Climate data for Raisen (1991-2020)
| Month | Jan | Feb | Mar | Apr | May | Jun | Jul | Aug | Sep | Oct | Nov | Dec | Year |
| Record high °C (°F) | 33.0 (91.4) | 39.5 (103.1) | 41.0 (105.8) | 47.5 (117.5) | 47.7 (117.9) | 47.0 (116.6) | 41.5 (106.7) | 38.7 (101.7) | 40.0 (104.0) | 40.4 (104.7) | 36.4 (97.5) | 33.1 (91.6) | 47.7 (117.9) |
| Mean daily maximum °C (°F) | 25.1 (77.2) | 29.6 (85.3) | 34.1 (93.4) | 37.5 (99.5) | 40.7 (105.3) | 36.6 (97.9) | 30.9 (87.6) | 29.4 (84.9) | 30.6 (87.1) | 31.5 (88.7) | 27.8 (82.0) | 25.0 (77.0) | 31.5 (88.7) |
| Mean daily minimum °C (°F) | 7.5 (45.5) | 11.2 (52.2) | 16.7 (62.1) | 23.6 (74.5) | 28.6 (83.5) | 25.5 (77.9) | 23.6 (74.5) | 23.5 (74.3) | 22.9 (73.2) | 18.3 (64.9) | 15.4 (59.7) | 10.2 (50.4) | 18.8 (65.8) |
| Record low °C (°F) | 0.0 (32.0) | 0.0 (32.0) | 2.5 (36.5) | 10.8 (51.4) | 16.8 (62.2) | 19.5 (67.1) | 19.1 (66.4) | 19.0 (66.2) | 12.2 (54.0) | 9.0 (48.2) | 2.5 (36.5) | 0.0 (32.0) | 0.0 (32.0) |
Source: India Meteorological Department

==Demographics==
As of 2001 India census, Raisen had a population of 35,553. Males constitute 53% of the population and females 47%. Raisen has an average literacy rate of 66%, higher than the national average of 59.5%: male literacy is 72%, and female literacy is 59%. In Raisen, 15% of the population is under 6 years of age.

==Tourist Attractions==
There's is Some tourist place near raisen -
- Raisen Fort: The district headquarters, Raisen, is located on a high hill in the city and is one of the most important forts in Madhya Pradesh.

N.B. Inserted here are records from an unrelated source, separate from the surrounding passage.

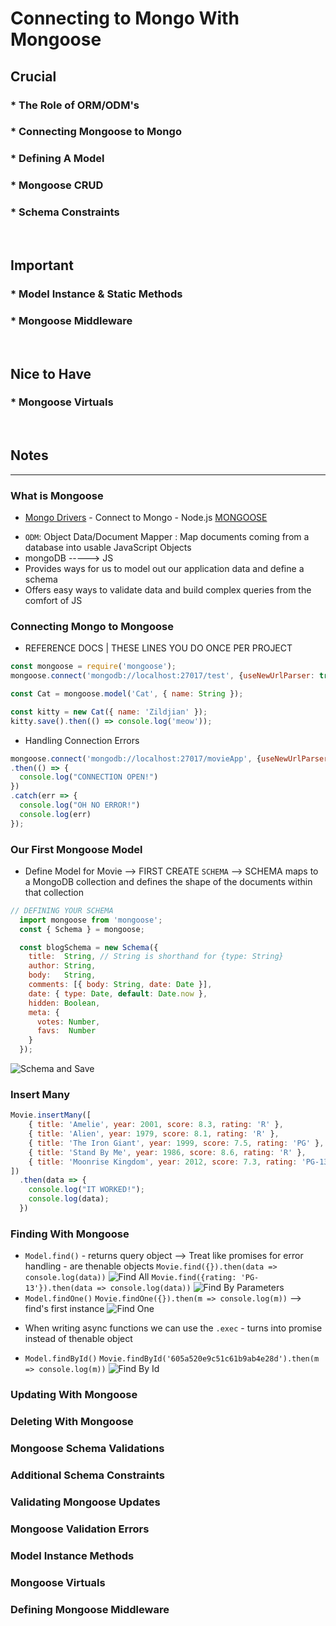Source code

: # Connecting to Mongo With Mongoose

## Crucial 

### * The Role of ORM/ODM's
### * Connecting Mongoose to Mongo
### * Defining A Model
### * Mongoose CRUD
### * Schema Constraints

<br>

## Important 

### * Model Instance & Static Methods
### * Mongoose Middleware

<br>

## Nice to Have

### * Mongoose Virtuals

<br>

## Notes

<hr>

### What is Mongoose
- [Mongo Drivers](https://docs.mongodb.com/drivers/) - Connect to Mongo - Node.js 
[MONGOOSE](https://mongoosejs.com/)
* `ODM`: Object Data/Document Mapper : Map documents coming from a database into usable JavaScript Objects
* mongoDB -----> JS
* Provides ways for us to model out our application data and define a schema
* Offers easy ways to validate data and build complex queries from the comfort of JS


### Connecting Mongo to Mongoose
- REFERENCE DOCS | THESE LINES YOU DO ONCE PER PROJECT
```js
const mongoose = require('mongoose');
mongoose.connect('mongodb://localhost:27017/test', {useNewUrlParser: true, useUnifiedTopology: true});

const Cat = mongoose.model('Cat', { name: String });

const kitty = new Cat({ name: 'Zildjian' });
kitty.save().then(() => console.log('meow'));
```
- Handling Connection Errors
```js
mongoose.connect('mongodb://localhost:27017/movieApp', {useNewUrlParser: true, useUnifiedTopology: true})
.then(() => {
  console.log("CONNECTION OPEN!")
})
.catch(err => {
  console.log("OH NO ERROR!")
  console.log(err)
});
```

### Our First Mongoose Model
- Define Model for Movie --> FIRST CREATE `SCHEMA` --> SCHEMA maps to a MongoDB collection and defines the shape of the documents within that collection
```js
// DEFINING YOUR SCHEMA
  import mongoose from 'mongoose';
  const { Schema } = mongoose;

  const blogSchema = new Schema({
    title:  String, // String is shorthand for {type: String}
    author: String,
    body:   String,
    comments: [{ body: String, date: Date }],
    date: { type: Date, default: Date.now },
    hidden: Boolean,
    meta: {
      votes: Number,
      favs:  Number
    }
  });
```
![Schema and Save](assets/schema.png)

### Insert Many

```js
Movie.insertMany([
    { title: 'Amelie', year: 2001, score: 8.3, rating: 'R' },
    { title: 'Alien', year: 1979, score: 8.1, rating: 'R' },
    { title: 'The Iron Giant', year: 1999, score: 7.5, rating: 'PG' },
    { title: 'Stand By Me', year: 1986, score: 8.6, rating: 'R' },
    { title: 'Moonrise Kingdom', year: 2012, score: 7.3, rating: 'PG-13' }
])
  .then(data => {
    console.log("IT WORKED!");
    console.log(data);
  })
```

### Finding With Mongoose
* `Model.find()` - returns query object --> Treat like promises for error handling - are thenable objects
`Movie.find({}).then(data => console.log(data))`
![Find All](assets/find.png)
`Movie.find({rating: 'PG-13'}).then(data => console.log(data))`
![Find By Parameters](assets/find1.png)
* `Model.findOne()`
`Movie.findOne({}).then(m => console.log(m))` --> find's first instance
![Find One](assets/find2.png)
- When writing async functions we can use the `.exec` - turns into promise instead of thenable object
* `Model.findById()`
`Movie.findById('605a520e9c51c61b9ab4e28d').then(m => console.log(m))`
![Find By Id](assets/find3.png)


### Updating With Mongoose

### Deleting With Mongoose

### Mongoose Schema Validations

### Additional Schema Constraints

### Validating Mongoose Updates

### Mongoose Validation Errors

### Model Instance Methods

### Mongoose Virtuals

### Defining Mongoose Middleware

Built in the 11th century, it was initially a stronghold of Hindu kings. Later, the fort was under the rule of Afghan and Mughal rulers.
- Sanchi Stupa: Sanchi town, located a short distance from Raisen, houses a very ancient and important Buddhist stupa, which is very important from the historical and spiritual point of view.

==Agriculture==
Raisen district has a predominantly agricultural economy, with farming serving as the primary occupation for a majority of the population. The district's agricultural landscape is characterized by both traditional farming practices and gradual modernization efforts.

==Transportation==
Raisen is well connected it from major Cities like Sagar, Bhopal and Vidisha.
National Highway 146 passing through Raisen. Public and private buses operate regularly in the town.